[[ RECORDS PROVIDED open ]]

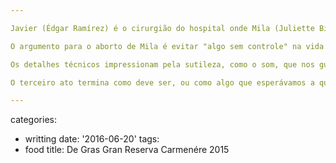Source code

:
 ```yaml
---

Javier (Édgar Ramírez) é o cirurgião do hospital onde Mila (Juliette Binoche) trabalha. São marido e mulher. Ou melhor dizendo, mulher e marido. A impulsividade de Javier e sua dependência da mulher vão aos poucos se desenvolvendo pela diretora (e atriz) Marion Laine. Seu alcoolismo o afasta das operações, o que é o estopim para que sua impulsividade tome o controle não apenas de sua vida, mas de Mila. As coisas pioram quando descobrimos que ela está grávida. As decisões de Mila são sempre em função de Javier, que é uma bomba-relógio.

O argumento para o aborto de Mila é evitar "algo sem controle" na vida dos dois. A princípio podemos supor que ela fala sobre o bebê, mas logo fica claro sua maturidade frente ao comportamento quase primata do marido. Não precisamos de muitos diálogos expositivos. Marion Laine coloca Javier entre chimpanzés, e esse parece ser o que mais deseja.

Os detalhes técnicos impressionam pela sutileza, como o som, que nos guia a todo o momento sem tornar-se demasiadamente invasivo. No entanto, ele pode estar presente tanto nos momentos mais sutis (como uma batida no capacete de um personagem) quanto nos mais urgentes (o som da água no rio). Já a fotografia é exibicionista, mas não revela seu significado, permanecendo como uma imagem indelével na mente. Brinca com o vermelho, às vezes nas roupas de Mila, outras na de Javier. A tragédia ronda a vida dos dois. Aos poucos percebemos que não importa o que seja feito tende a dar errado, ou está predestinado a dar. Em uma montagem primorosa somos levados de um exercício de ternura a um ato de violência sem controle, quando Javier e Mila exibem seus sentimentos de forma visual a respeito do seu filho.

O terceiro ato termina como deve ser, ou como algo que esperávamos a qualquer momento. Com uma câmera que flutua entre transições viscerais entre um tranquilo sonho no rio e uma sala de cirurgia somos levados a juntar todas as peças elegantemente espalhadas pela história. Não precisamos que nos expliquem qual a grande mensagem por trás de tudo isso. No fundo, é desejável que cada um tire suas próprias conclusões.

---
```

categories:
- writting
date: '2016-06-20'
tags:
- food
title: De Gras Gran Reserva Carmenére 2015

[[ RECORDS PROVIDED closed ]]

▸ **WORK INSTRUCTION**
The output should consist of the records above, reproduced exactly, without pictures.

▸ **RESULT**
Source code

:
 ```yaml
---

Javier (Édgar Ramírez) é o cirurgião do hospital onde Mila (Juliette Binoche) trabalha. São marido e mulher. Ou melhor dizendo, mulher e marido. A impulsividade de Javier e sua dependência da mulher vão aos poucos se desenvolvendo pela diretora (e atriz) Marion Laine. Seu alcoolismo o afasta das operações, o que é o estopim para que sua impulsividade tome o controle não apenas de sua vida, mas de Mila. As coisas pioram quando descobrimos que ela está grávida. As decisões de Mila são sempre em função de Javier, que é uma bomba-relógio.

O argumento para o aborto de Mila é evitar "algo sem controle" na vida dos dois. A princípio podemos supor que ela fala sobre o bebê, mas logo fica claro sua maturidade frente ao comportamento quase primata do marido. Não precisamos de muitos diálogos expositivos. Marion Laine coloca Javier entre chimpanzés, e esse parece ser o que mais deseja.

Os detalhes técnicos impressionam pela sutileza, como o som, que nos guia a todo o momento sem tornar-se demasiadamente invasivo. No entanto, ele pode estar presente tanto nos momentos mais sutis (como uma batida no capacete de um personagem) quanto nos mais urgentes (o som da água no rio). Já a fotografia é exibicionista, mas não revela seu significado, permanecendo como uma imagem indelével na mente. Brinca com o vermelho, às vezes nas roupas de Mila, outras na de Javier. A tragédia ronda a vida dos dois. Aos poucos percebemos que não importa o que seja feito tende a dar errado, ou está predestinado a dar. Em uma montagem primorosa somos levados de um exercício de ternura a um ato de violência sem controle, quando Javier e Mila exibem seus sentimentos de forma visual a respeito do seu filho.

O terceiro ato termina como deve ser, ou como algo que esperávamos a qualquer momento. Com uma câmera que flutua entre transições viscerais entre um tranquilo sonho no rio e uma sala de cirurgia somos levados a juntar todas as peças elegantemente espalhadas pela história. Não precisamos que nos expliquem qual a grande mensagem por trás de tudo isso. No fundo, é desejável que cada um tire suas próprias conclusões.

---
```

categories:
- writting
date: '2016-06-20'
tags:
- food
title: De Gras Gran Reserva Carmenére 2015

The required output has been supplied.